[REQUIRED WORK]
Lines to restate from the data below: from the one containing "CBM Disk Image Tools Prototypes is" to the one containing "# Benutzerdokumentation", both included. Give them again exactly, and only them.

Stored data entries:
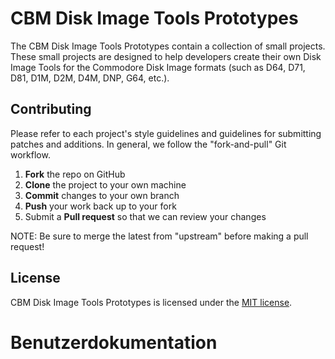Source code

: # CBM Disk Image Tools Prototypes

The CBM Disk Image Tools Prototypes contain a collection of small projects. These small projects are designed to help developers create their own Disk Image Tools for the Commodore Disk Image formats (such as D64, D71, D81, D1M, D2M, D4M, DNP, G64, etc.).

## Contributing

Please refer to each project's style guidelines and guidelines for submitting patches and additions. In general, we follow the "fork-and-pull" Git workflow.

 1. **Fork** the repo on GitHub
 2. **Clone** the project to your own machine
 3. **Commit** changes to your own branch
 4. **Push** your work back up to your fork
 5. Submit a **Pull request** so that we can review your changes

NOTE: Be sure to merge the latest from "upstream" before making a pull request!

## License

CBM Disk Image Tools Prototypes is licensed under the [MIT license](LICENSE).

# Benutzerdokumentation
* * *
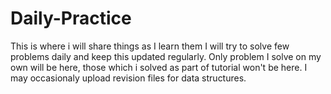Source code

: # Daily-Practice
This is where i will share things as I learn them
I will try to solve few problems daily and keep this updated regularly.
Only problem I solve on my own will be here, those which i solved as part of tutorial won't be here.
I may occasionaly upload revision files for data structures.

[OUTPUT FOR THIS EXERCISE]
CBM Disk Image Tools Prototypes is licensed under the [MIT license](LICENSE).

# Benutzerdokumentation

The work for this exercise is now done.